Top of Records provided
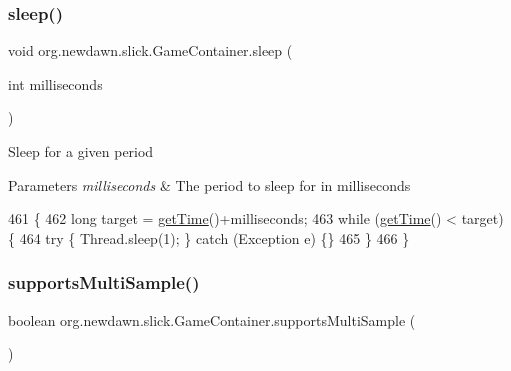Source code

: \subsubsection{\texorpdfstring{sleep()}{sleep()}}
{\footnotesize\ttfamily void org.\+newdawn.\+slick.\+Game\+Container.\+sleep (\begin{DoxyParamCaption}\item[{int}]{milliseconds }\end{DoxyParamCaption})\hspace{0.3cm}{\ttfamily [inline]}}

Sleep for a given period


\begin{DoxyParams}{Parameters}
{\em milliseconds} & The period to sleep for in milliseconds \\
\hline
\end{DoxyParams}

\begin{DoxyCode}
461                                         \{
462         \textcolor{keywordtype}{long} target = \mbox{\hyperlink{classorg_1_1newdawn_1_1slick_1_1_game_container_a1650b161216693ec0b4c0d9d00496c05}{getTime}}()+milliseconds;
463         \textcolor{keywordflow}{while} (\mbox{\hyperlink{classorg_1_1newdawn_1_1slick_1_1_game_container_a1650b161216693ec0b4c0d9d00496c05}{getTime}}() < target) \{
464             \textcolor{keywordflow}{try} \{ Thread.sleep(1); \} \textcolor{keywordflow}{catch} (Exception e) \{\}
465         \}
466     \}
\end{DoxyCode}
\mbox{\label{classorg_1_1newdawn_1_1slick_1_1_game_container_ad9fbc79ea908ad3d82d274e9614747ad}} 
\subsubsection{\texorpdfstring{supports\+Multi\+Sample()}{supportsMultiSample()}}
{\footnotesize\ttfamily boolean org.\+newdawn.\+slick.\+Game\+Container.\+supports\+Multi\+Sample (\begin{DoxyParamCaption}{ }\end{DoxyParamCaption})\hspace{0.3cm}{\ttfamily [inline]}}

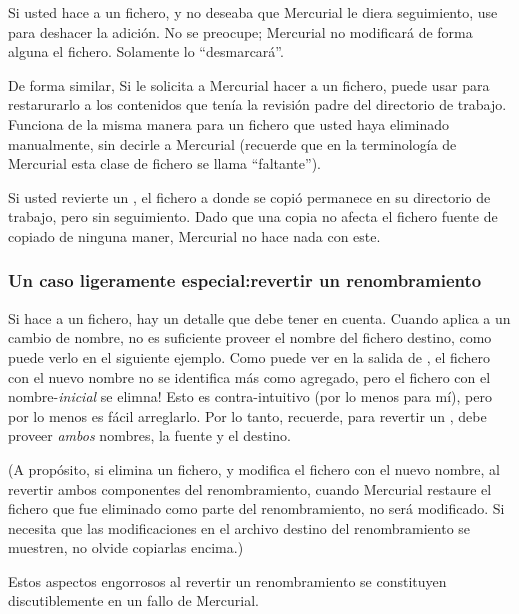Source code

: Si usted hace  a un fichero, y no deseaba que Mercurial le
diera seguimiento, use  para deshacer la adición.  No se
preocupe; Mercurial no modificará de forma alguna el fichero.
Solamente lo ``desmarcará''.

De forma similar, Si le solicita a Mercurial hacer  a un
fichero, puede usar  para restarurarlo a los contenidos
que tenía la revisión padre del directorio de trabajo.
Funciona de la misma manera para un fichero que usted haya eliminado
manualmente, sin decirle a Mercurial (recuerde que en la terminología
de Mercurial esta clase de fichero se llama ``faltante'').

Si usted revierte un , el fichero a donde se copió
permanece en su directorio de trabajo, pero sin seguimiento. Dado que
una copia no afecta el fichero fuente de copiado de ninguna maner,
Mercurial no hace nada con este.

\subsubsection{Un caso ligeramente especial:revertir un renombramiento}

Si hace  a un fichero, hay un detalle que debe tener en
cuenta. Cuando aplica  a un cambio de nombre, no es
suficiente proveer el nombre del fichero destino, como puede verlo en
el siguiente ejemplo.
Como puede ver en la salida de , el fichero con el nuevo
nombre no se identifica más como agregado, pero el fichero con el
nombre-\emph{inicial} se elimna!  Esto es contra-intuitivo (por lo
menos para mí), pero por lo menos es fácil arreglarlo.
Por lo tanto, recuerde, para revertir un , debe proveer
\emph{ambos} nombres, la fuente y el destino.


(A propósito, si elimina un fichero, y modifica el fichero con el
nuevo nombre, al revertir ambos componentes del renombramiento, cuando
Mercurial restaure el fichero que fue eliminado como parte del
renombramiento, no será modificado.
Si necesita que las modificaciones en el archivo destino del
renombramiento se muestren, no olvide copiarlas encima.)

Estos aspectos engorrosos al revertir un renombramiento se constituyen
discutiblemente en un fallo de Mercurial.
Bottom of Records provided
Task objective »
Return every line above in which the string "textcolor" occurs.

Result »
462         \textcolor{keywordtype}{long} target = \mbox{\hyperlink{classorg_1_1newdawn_1_1slick_1_1_game_container_a1650b161216693ec0b4c0d9d00496c05}{getTime}}()+milliseconds;
463         \textcolor{keywordflow}{while} (\mbox{\hyperlink{classorg_1_1newdawn_1_1slick_1_1_game_container_a1650b161216693ec0b4c0d9d00496c05}{getTime}}() < target) \{
464             \textcolor{keywordflow}{try} \{ Thread.sleep(1); \} \textcolor{keywordflow}{catch} (Exception e) \{\}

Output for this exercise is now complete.